Let's check with the table "*solution*"!

In [7]:
#Input our suspect's name
query_9 = """
INSERT INTO
  solution VALUES (1, 'Jeremy Bowers')
;
"""
cursor.execute(query_9)

<sqlite3.Cursor at 0x1a97b4d1ac0>

In [8]:
#To view the result
query_10 = """
  SELECT value FROM solution;
"""

#Read the SQL query
pd.read_sql_query(query_10,conn)

Unnamed: 0,value
0,"Congrats, you found the murderer! But wait, there's more... If you think you're up for a challenge, try querying the interview transcript of the murderer to find the real villain behind this crime. If you feel especially confident in your SQL skills, try to complete this final step with no more than 2 queries. Use this same INSERT statement with your new suspect to check your answer."


**Murderer Found! (But Wait...)**
We finally found the murderer! However, the creator seems to have something more to this mystery, saying that there is **a real villain** and to interview the murderer

***Note: there is a 2 query limit challenge to find out the real villain,
however let's do the easy way for now***

Let's continue our mystery journey by query Jeremy Bowers' interview transcript

In [None]:
query_11 = """
SELECT *
FROM interview
WHERE person_id LIKE '67318'
;
"""

#Read the SQL query
pd.read_sql_query(query_11,conn)

Unnamed: 0,person_id,transcript
0,67318,"I was hired by a woman with a lot of money. I don't know her name but I know she's around 5'5"" (65"") or 5'7"" (67""). She has red hair and she drives a Tesla Model S. I know that she attended the SQL Symphony Concert 3 times in December 2017.\n"


**New Clues!**

Jeremy Bowers confesses that he was hired by a woman with these characteristics:
1.  Height around 5'5" (65"") or 5'7" (67"")
2.  Has red hair
3.  Drives a Tesla Model S
4.  Attended SQL Symphony Concert 3 times in December 2017

My first thought is to look into characteristic #4, as less people are likely to attend an event 3 times a month (December 2017).

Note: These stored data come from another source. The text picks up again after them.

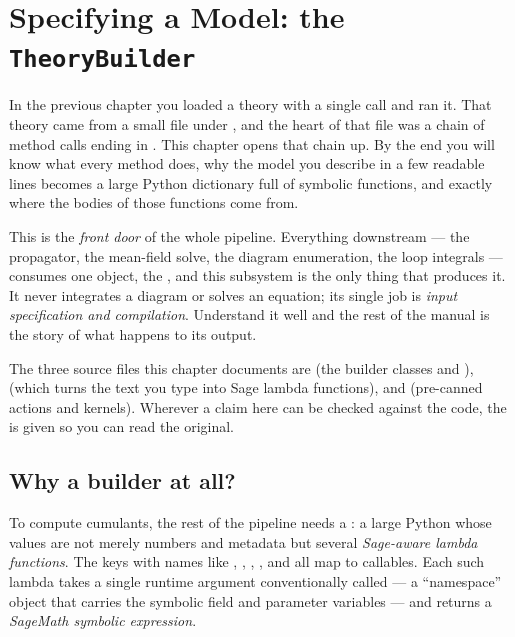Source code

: \chapter{Specifying a Model: the \texttt{TheoryBuilder}}\label{ch:theory-spec}

In the previous chapter you loaded a theory with a single call and ran it. That
theory came from a small file under , and the heart of that file
was a chain of method calls ending in . This chapter opens that
chain up. By the end you will know what every method does, why the model you
describe in a few readable lines becomes a large Python dictionary full of
symbolic functions, and exactly where the bodies of those functions come from.

This is the \emph{front door} of the whole pipeline. Everything downstream ---
the propagator, the mean-field solve, the diagram enumeration, the loop integrals
--- consumes one object, the , and this subsystem is the only
thing that produces it. It never integrates a diagram or solves an equation; its
single job is \emph{input specification and compilation}. Understand it well and
the rest of the manual is the story of what happens to its output.

\begin{note}
The three source files this chapter documents are
 (the builder classes and ),
 (which turns the text you type into Sage
lambda functions), and  (pre-canned actions
and kernels). Wherever a claim here can be checked against the code, the
 is given so you can read the original.
\end{note}

\section{Why a builder at all?}

To compute cumulants, the rest of the pipeline needs a : a large
Python  whose values are not merely numbers and metadata but several
\emph{Sage-aware lambda functions}. The keys with names like ,
, , , and
 all map to callables. Each such lambda takes a single runtime
argument conventionally called  --- a ``namespace'' object that carries
the symbolic field and parameter variables --- and returns a \emph{SageMath
symbolic expression}.

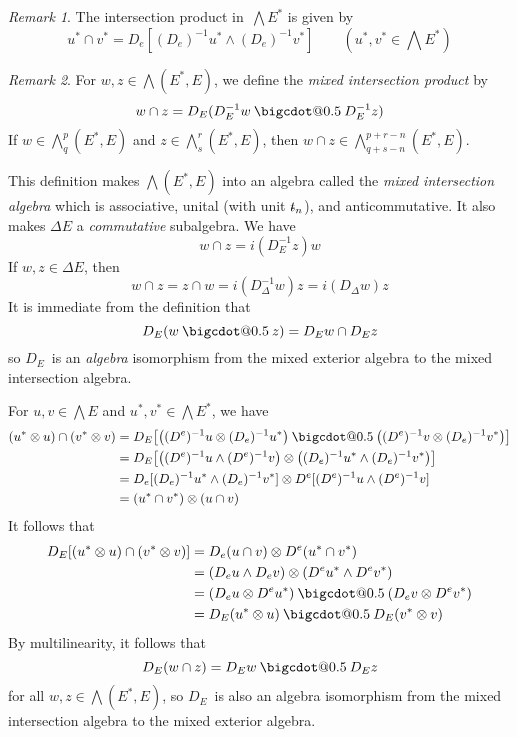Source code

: \documentclass[letterpaper,12pt]{article}
\makeatletter
\newcommand{\bigcdot}[1]{\mathbin{\mathpalette\bigcdot@{#1}}}
\newcommand{\bigcdot@}[2]{%
  \sbox0{$#1\vcenter{}$}%
  \sbox2{$#1\cdot\m@th$}%
  \hbox{%
    \hfil
    \raise\ht0\hbox{%
      \scalebox{#2}{%
        \lower\ht0\hbox{$#1\bullet\m@th$}%
      }%
    }%
    \hfil
  }%
}
\newcommand{\sect}{\cap}
\newcommand{\tprod}{\otimes}
\newcommand{\eprod}{\wedge}
\newcommand{\bigeprod}{\bigwedge}
\newcommand{\medeprod}{{\textstyle\bigeprod}}
\newcommand{\mprod}{\bigcdot{0.5}}
\newcommand{\stroked}[1]{\mathrlap{\text{\kern0.05em-}}#1}
\newcommand{\unit}{\stroked{t}}
\theoremstyle{definition}
\theoremstyle{remark}
\newtheorem*{rmk}{Remark}
\makeatother
\begin{document}
\begin{rmk}
The intersection product in~\(\medeprod E^*\) is given by
\[u^*\sect v^*=D_e[(D_e)^{-1}u^*\eprod(D_e)^{-1}v^*]\qquad(u^*,v^*\in\medeprod E^*)\]
\end{rmk}

\begin{rmk}
For \(w,z\in\medeprod(E^*,E)\), we define the \emph{mixed intersection product} by
\[w\sect z=D_E(D_E^{-1}w\mprod D_E^{-1}z)\]
If \(w\in\medeprod^p_q(E^*,E)\) and \(z\in\medeprod^r_s(E^*,E)\), then \(w\sect z\in\medeprod^{p+r-n}_{q+s-n}(E^*,E)\).

This definition makes \(\medeprod(E^*,E)\) into an algebra called the \emph{mixed intersection algebra} which is associative, unital (with unit \(\unit_n\)), and anticommutative. It also makes \(\Delta E\) a \emph{commutative} subalgebra. We have
\[w\sect z=i(D_E^{-1}z)w\]
If \(w,z\in\Delta E\), then
\[w\sect z=z\sect w=i(D_{\Delta}^{-1}w)z=i(D_{\Delta}w)z\]
It is immediate from the definition that
\[D_E(w\mprod z)=D_Ew\sect D_Ez\]
so \(D_E\)~is an \emph{algebra} isomorphism from the mixed exterior algebra to the mixed intersection algebra.

For \(u,v\in\medeprod E\) and \(u^*,v^*\in\medeprod E^*\), we have
\begin{align*}
(u^*\tprod u)\sect(v^*\tprod v)&=D_E\bigl[\bigl((D^e)^{-1}u\tprod(D_e)^{-1} u^*\bigr)\mprod\bigl((D^e)^{-1}v\tprod(D_e)^{-1}v^*\bigr)\bigr]\\
	&=D_E\bigl[\bigl((D^e)^{-1}u\eprod(D^e)^{-1}v\bigr)\tprod\bigl((D_e)^{-1}u^*\eprod(D_e)^{-1}v^*\bigr)\bigr]\\
	&=D_e[(D_e)^{-1}u^*\eprod(D_e)^{-1}v^*]\tprod D^e[(D^e)^{-1}u\eprod(D^e)^{-1}v]\\
	&=(u^*\sect v^*)\tprod(u\sect v)
\end{align*}
It follows that
\begin{align*}
D_E[(u^*\tprod u)\sect(v^*\tprod v)]&=D_e(u\sect v)\tprod D^e(u^*\sect v^*)\\
	&=(D_eu\eprod D_ev)\tprod(D^eu^*\eprod D^ev^*)\\
	&=(D_eu\tprod D^e u^*)\mprod(D_ev\tprod D^ev^*)\\
	&=D_E(u^*\tprod u)\mprod D_E(v^*\tprod v)
\end{align*}
By multilinearity, it follows that
\[D_E(w\sect z)=D_Ew\mprod D_Ez\]
for all \(w,z\in\medeprod(E^*,E)\), so \(D_E\)~is also an algebra isomorphism from the mixed intersection algebra to the mixed exterior algebra.
\end{rmk}
\end{document}

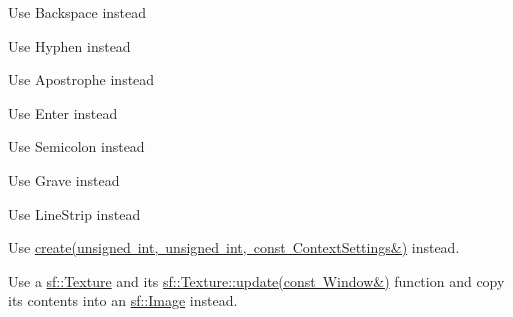 \begin{DoxyRefList}
%
Use Backspace instead  
\item[Member \mbox{\hyperlink{classsf_1_1Keyboard_acb4cacd7cc5802dec45724cf3314a142a401a183dcfde0a06cb60fe6c91fa1e39}{sf\+::Keyboard\+::Dash}} ]\label{deprecated__deprecated000020}%
%
Use Hyphen instead  
\item[Member \mbox{\hyperlink{classsf_1_1Keyboard_acb4cacd7cc5802dec45724cf3314a142af031edb6bcf319734a6664388958c475}{sf\+::Keyboard\+::Quote}} ]\label{deprecated__deprecated000025}%
%
Use Apostrophe instead  
\item[Member \mbox{\hyperlink{classsf_1_1Keyboard_acb4cacd7cc5802dec45724cf3314a142ac291de81bdee518d636bc359f2ca77de}{sf\+::Keyboard\+::Return}} ]\label{deprecated__deprecated000024}%
%
Use Enter instead  
\item[Member \mbox{\hyperlink{classsf_1_1Keyboard_acb4cacd7cc5802dec45724cf3314a142a460ab09a36f9ed230504b89b9815de88}{sf\+::Keyboard\+::Semi\+Colon}} ]\label{deprecated__deprecated000023}%
%
Use Semicolon instead  
\item[Member \mbox{\hyperlink{classsf_1_1Keyboard_acb4cacd7cc5802dec45724cf3314a142a90be0882086bccb516e3afc5c7fb82eb}{sf\+::Keyboard\+::Tilde}} ]\label{deprecated__deprecated000019}%
%
Use Grave instead  
\item[Member \mbox{\hyperlink{group__graphics_gga5ee56ac1339984909610713096283b1ba5b09910f5d0f39641342184ccd0d1de3}{sf\+::Lines\+Strip}} ]\label{deprecated__deprecated000001}%
%
Use Line\+Strip instead  
\item[Member \mbox{\hyperlink{classsf_1_1RenderTexture_a0e945c4ce7703591c7f240b169744603}{sf\+::Render\+Texture\+::create}} (unsigned int width, unsigned int height, bool depth\+Buffer)]\label{deprecated__deprecated000004}%
%
Use \mbox{\hyperlink{classsf_1_1RenderTexture_a49b7b723a80f89bc409a942364351dc3}{create(unsigned int, unsigned int, const Context\+Settings\&)}} instead. 
\item[Member \mbox{\hyperlink{classsf_1_1RenderWindow_a5a784b8a09bf4a8bc97ef9e0a8957c35}{sf\+::Render\+Window\+::capture}} () const]\label{deprecated__deprecated000005}%
%
 Use a \mbox{\hyperlink{classsf_1_1Texture}{sf\+::\+Texture}} and its \mbox{\hyperlink{classsf_1_1Texture_ad3cceef238f7d5d2108a98dd38c17fc5}{sf\+::\+Texture\+::update(const Window\&)}} function and copy its contents into an \mbox{\hyperlink{classsf_1_1Image}{sf\+::\+Image}} instead.  

\end{DoxyRefList}
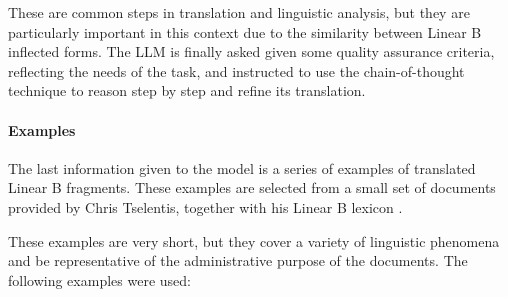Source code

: These are common steps in translation and linguistic analysis, but they are particularly important in this context due to the similarity between Linear B inflected forms.
The LLM is finally asked given some quality assurance criteria, reflecting the needs of the task, and instructed to use the chain-of-thought technique to reason step by step and refine its translation.

\paragraph{Examples}
The last information given to the model is a series of examples of translated Linear B fragments.
These examples are selected from a small set of documents provided by Chris Tselentis, together with his Linear B lexicon \cite{tselentis}.

These examples are very short, but they cover a variety of linguistic phenomena and be representative of the administrative purpose of the documents.
The following examples were used:

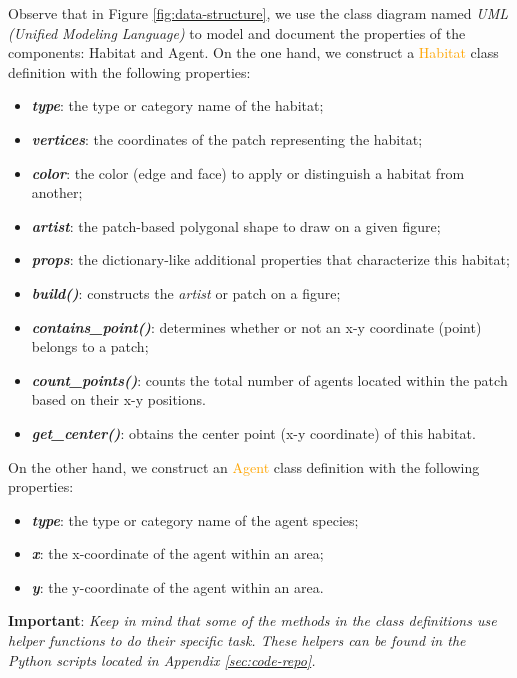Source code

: \noindent
Observe that in Figure \ref{fig:data-structure}, we use the class diagram named \emph{UML (Unified Modeling Language)} to model and document the properties of the components: Habitat and Agent. On the one hand, we construct a \textcolor{orange}{Habitat} class definition with the following properties:
\begin{itemize}
    \item \textbf{\textit{type}}: the type or category name of the habitat;
    \item \textbf{\textit{vertices}}: the coordinates of the patch representing the habitat;
    \item \textbf{\textit{color}}: the color (edge and face) to apply or distinguish a habitat from another;
    \item \textbf{\textit{artist}}: the patch-based polygonal shape to draw on a given figure;
    \item \textbf{\textit{props}}: the dictionary-like additional properties that characterize this habitat;
    \item \textbf{\textit{build()}}: constructs the \emph{artist} or patch on a figure;
    \item \textbf{\textit{contains\_point()}}: determines whether or not an x-y coordinate (point) belongs to a patch;
    \item \textbf{\textit{count\_points()}}: counts the total number of agents located within the patch based on their x-y positions.
    \item \textbf{\textit{get\_center()}}: obtains the center point (x-y coordinate)  of this habitat.
\end{itemize}

\noindent
On the other hand, we construct an \textcolor{orange}{Agent} class definition with the following properties:
\begin{itemize}
    \item \textbf{\textit{type}}: the type or category name of the agent species;
    \item \textbf{\textit{x}}: the x-coordinate of the agent within an area;
    \item \textbf{\textit{y}}: the y-coordinate of the agent within an area.
\end{itemize}

\noindent
\textbf{Important}: \textit{Keep in mind that some of the methods in the class definitions use helper functions to do their specific task. These helpers can be found in the Python \cite{python} scripts located in Appendix \ref{sec:code-repo}.}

We can find that information in table "*facebook_event_checkin*"

In [None]:
query_12 = """
SELECT *
FROM facebook_event_checkin
WHERE
    event_name LIKE 'SQL Symphony Concert' AND
    date LIKE '201712%'
GROUP BY
    person_id
HAVING
    COUNT(person_id) = 3
ORDER BY
  person_id
;
"""

#Read the SQL query
pd.read_sql_query(query_12,conn)


Unnamed: 0,person_id,event_id,event_name,date
0,24556,1143,SQL Symphony Concert,20171207
1,99716,1143,SQL Symphony Concert,20171206


**Result from Characteristic #4 (Attend SQL Symphony Concert 3 Times)**

*person_id*
*   24556
*   99716

From characteristic #4, we found out there were only 2 people who attended the SQL Symphony Concert 3 times on December 2017 and the suspects' *person_id*.

Next, the characteristics #1 - #3 can be found in table "*drivers_license*", however we need *license_id* first!

In order to find the suspects' *license_id*, we can search through *person_id* in table "*person*"


In [None]:
query_13 = """
SELECT *
FROM person
WHERE
    id IN ('24556', '99716')
;
"""

#Read the SQL query
pd.read_sql_query(query_13,conn)

Unnamed: 0,id,name,license_id,address_number,address_street_name,ssn
0,24556,Bryan Pardo,101191,703,Machine Ln,816663882
1,99716,Miranda Priestly,202298,1883,Golden Ave,987756388


**More Information About the 2 Suspects**

From table "*person*", we now know the 2 suspects' name and license_id:
*   *name* = Bryan Pardo, *license_id* = 101191
*   *name* = Miranda Priestly, *license_id* = 202298

From here, we can match characteristics #1 - #3 with table "*drivers_license*" based on *license_id* we got from previous query.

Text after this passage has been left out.